First Aid Kit

(Ceci est un post musical, prévoyez vos écouteurs ou attendez que la pièce ce soit vidée de gens qui n’ont pas de goût.)

Quand j’entend First Aid Kit, j’ai toujours la distincte impression d’avoir surpris les chants de deux fées échappées des bois. Johanna et Klara Söderberg ont cette capacité rare de faire une musique si pure et naturelle qu’elle ressemble plus à une respiration qu’à une performance. Elles ont aussi le charme de ressembler à un idéal suédois hippie, logé à mon insu dans un recoin de mon cerveau. L’ainée est blonde, la cadette est brune, elles n’ont pas 25 ans ; les cheveux au vent, parfois ornés de fleur, elles gambadent à travers leurs clips les yeux pétillants mais le front grave.

Elles étaient littéralement assises dans une forêt dans la première vidéo que j’ai vu d’elles.

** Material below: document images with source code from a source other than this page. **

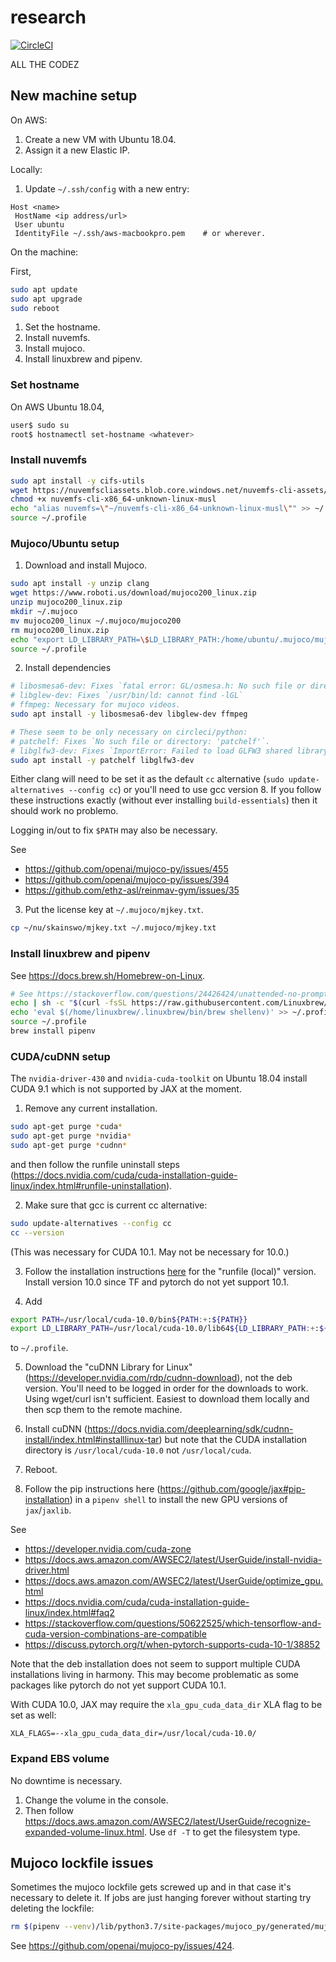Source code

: # research

[![CircleCI](https://circleci.com/gh/samuela/research.svg?style=svg&circle-token=8cdcd12f566758fdc366a319545cd8343551eb0f)](https://circleci.com/gh/samuela/research)

ALL THE CODEZ

## New machine setup

On AWS:

1. Create a new VM with Ubuntu 18.04.
2. Assign it a new Elastic IP.

Locally:

1. Update `~/.ssh/config` with a new entry:

```
Host <name>
 HostName <ip address/url>
 User ubuntu
 IdentityFile ~/.ssh/aws-macbookpro.pem    # or wherever.
```

On the machine:

First,

```bash
sudo apt update
sudo apt upgrade
sudo reboot
```

1. Set the hostname.
2. Install nuvemfs.
3. Install mujoco.
4. Install linuxbrew and pipenv.

### Set hostname

On AWS Ubuntu 18.04,

```bash
user$ sudo su
root$ hostnamectl set-hostname <whatever>
```

### Install nuvemfs

```bash
sudo apt install -y cifs-utils
wget https://nuvemfscliassets.blob.core.windows.net/nuvemfs-cli-assets/stable/nuvemfs-cli-x86_64-unknown-linux-musl
chmod +x nuvemfs-cli-x86_64-unknown-linux-musl
echo "alias nuvemfs=\"~/nuvemfs-cli-x86_64-unknown-linux-musl\"" >> ~/.profile
source ~/.profile
```

### Mujoco/Ubuntu setup

1. Download and install Mujoco.

```bash
sudo apt install -y unzip clang
wget https://www.roboti.us/download/mujoco200_linux.zip
unzip mujoco200_linux.zip
mkdir ~/.mujoco
mv mujoco200_linux ~/.mujoco/mujoco200
rm mujoco200_linux.zip
echo "export LD_LIBRARY_PATH=\$LD_LIBRARY_PATH:/home/ubuntu/.mujoco/mujoco200/bin" >> ~/.profile
source ~/.profile
```

2. Install dependencies

```bash
# libosmesa6-dev: Fixes `fatal error: GL/osmesa.h: No such file or directory`
# libglew-dev: Fixes `/usr/bin/ld: cannot find -lGL`
# ffmpeg: Necessary for mujoco videos.
sudo apt install -y libosmesa6-dev libglew-dev ffmpeg

# These seem to be only necessary on circleci/python:
# patchelf: Fixes `No such file or directory: 'patchelf'`.
# libglfw3-dev: Fixes `ImportError: Failed to load GLFW3 shared library.`.
sudo apt install -y patchelf libglfw3-dev
```

Either clang will need to be set it as the default `cc` alternative (`sudo update-alternatives --config cc`) or you'll need to use gcc version 8. If you follow these instructions exactly (without ever installing `build-essentials`) then it should work no problemo.

Logging in/out to fix `$PATH` may also be necessary.

See

- https://github.com/openai/mujoco-py/issues/455
- https://github.com/openai/mujoco-py/issues/394
- https://github.com/ethz-asl/reinmav-gym/issues/35

3. Put the license key at `~/.mujoco/mjkey.txt`.

```bash
cp ~/nu/skainswo/mjkey.txt ~/.mujoco/mjkey.txt
```

### Install linuxbrew and pipenv

See https://docs.brew.sh/Homebrew-on-Linux.

```bash
# See https://stackoverflow.com/questions/24426424/unattended-no-prompt-homebrew-installation-using-expect.
echo | sh -c "$(curl -fsSL https://raw.githubusercontent.com/Linuxbrew/install/master/install.sh)"
echo 'eval $(/home/linuxbrew/.linuxbrew/bin/brew shellenv)' >> ~/.profile
source ~/.profile
brew install pipenv
```

### CUDA/cuDNN setup

The `nvidia-driver-430` and `nvidia-cuda-toolkit` on Ubuntu 18.04 install CUDA 9.1 which is not supported by JAX at the moment.

1. Remove any current installation.

```bash
sudo apt-get purge *cuda*
sudo apt-get purge *nvidia*
sudo apt-get purge *cudnn*
```

and then follow the runfile uninstall steps (https://docs.nvidia.com/cuda/cuda-installation-guide-linux/index.html#runfile-uninstallation).

2. Make sure that gcc is current cc alternative:

```bash
sudo update-alternatives --config cc
cc --version
```

(This was necessary for CUDA 10.1. May not be necessary for 10.0.)

3. Follow the installation instructions [here](https://developer.nvidia.com/cuda-downloads) for the "runfile (local)" version. Install version 10.0 since TF and pytorch do not yet support 10.1.

4. Add

```bash
export PATH=/usr/local/cuda-10.0/bin${PATH:+:${PATH}}
export LD_LIBRARY_PATH=/usr/local/cuda-10.0/lib64${LD_LIBRARY_PATH:+:${LD_LIBRARY_PATH}}
```

to `~/.profile`.

5. Download the "cuDNN Library for Linux" (https://developer.nvidia.com/rdp/cudnn-download), not the deb version. You'll need to be logged in order for the downloads to work. Using wget/curl isn't sufficient. Easiest to download them locally and then scp them to the remote machine.

6. Install cuDNN (https://docs.nvidia.com/deeplearning/sdk/cudnn-install/index.html#installlinux-tar) but note that the CUDA installation directory is `/usr/local/cuda-10.0` not `/usr/local/cuda`.

7. Reboot.

8. Follow the pip instructions here (https://github.com/google/jax#pip-installation) in a `pipenv shell` to install the new GPU versions of `jax`/`jaxlib`.

See

- https://developer.nvidia.com/cuda-zone
- https://docs.aws.amazon.com/AWSEC2/latest/UserGuide/install-nvidia-driver.html
- https://docs.aws.amazon.com/AWSEC2/latest/UserGuide/optimize_gpu.html
- https://docs.nvidia.com/cuda/cuda-installation-guide-linux/index.html#faq2
- https://stackoverflow.com/questions/50622525/which-tensorflow-and-cuda-version-combinations-are-compatible
- https://discuss.pytorch.org/t/when-pytorch-supports-cuda-10-1/38852

Note that the deb installation does not seem to support multiple CUDA installations living in harmony. This may become problematic as some packages like pytorch do not yet support CUDA 10.1.

With CUDA 10.0, JAX may require the `xla_gpu_cuda_data_dir` XLA flag to be set as well:

```
XLA_FLAGS=--xla_gpu_cuda_data_dir=/usr/local/cuda-10.0/
```

### Expand EBS volume

No downtime is necessary.

1. Change the volume in the console.
2. Then follow https://docs.aws.amazon.com/AWSEC2/latest/UserGuide/recognize-expanded-volume-linux.html. Use `df -T` to get the filesystem type.

## Mujoco lockfile issues

Sometimes the mujoco lockfile gets screwed up and in that case it's necessary to delete it. If jobs are just hanging forever without starting try deleting the lockfile:

```bash
rm $(pipenv --venv)/lib/python3.7/site-packages/mujoco_py/generated/mujocopy-buildlock.lock
```

See https://github.com/openai/mujoco-py/issues/424.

Cette reprise des Fleet Foxes1 n’a pas simplement retenu mon attention, elle les a fait connaître en dehors de leur Suède natale, notamment grâce à Robin Pecknold (chanteur des Fleet Foxes) qui s’est empressé de partager sa découverte avec le reste d’internet. Elles avaient 15 et 18 ans…. Je sais, moi aussi je déteste les overachievers, mais quand ils chantent comme ça, on leur pardonne presque. Leur interprétation est si simple, et pourtant puissante, qu’elles ne peuvent pas être entièrement mortelles. On aurait presque peur de briser le charme en les découvrant en chair et en os. Il y a une dizaine de jours à l’Astra dans Friedrichshain2, j’ai pris le risque de tester cette théorie.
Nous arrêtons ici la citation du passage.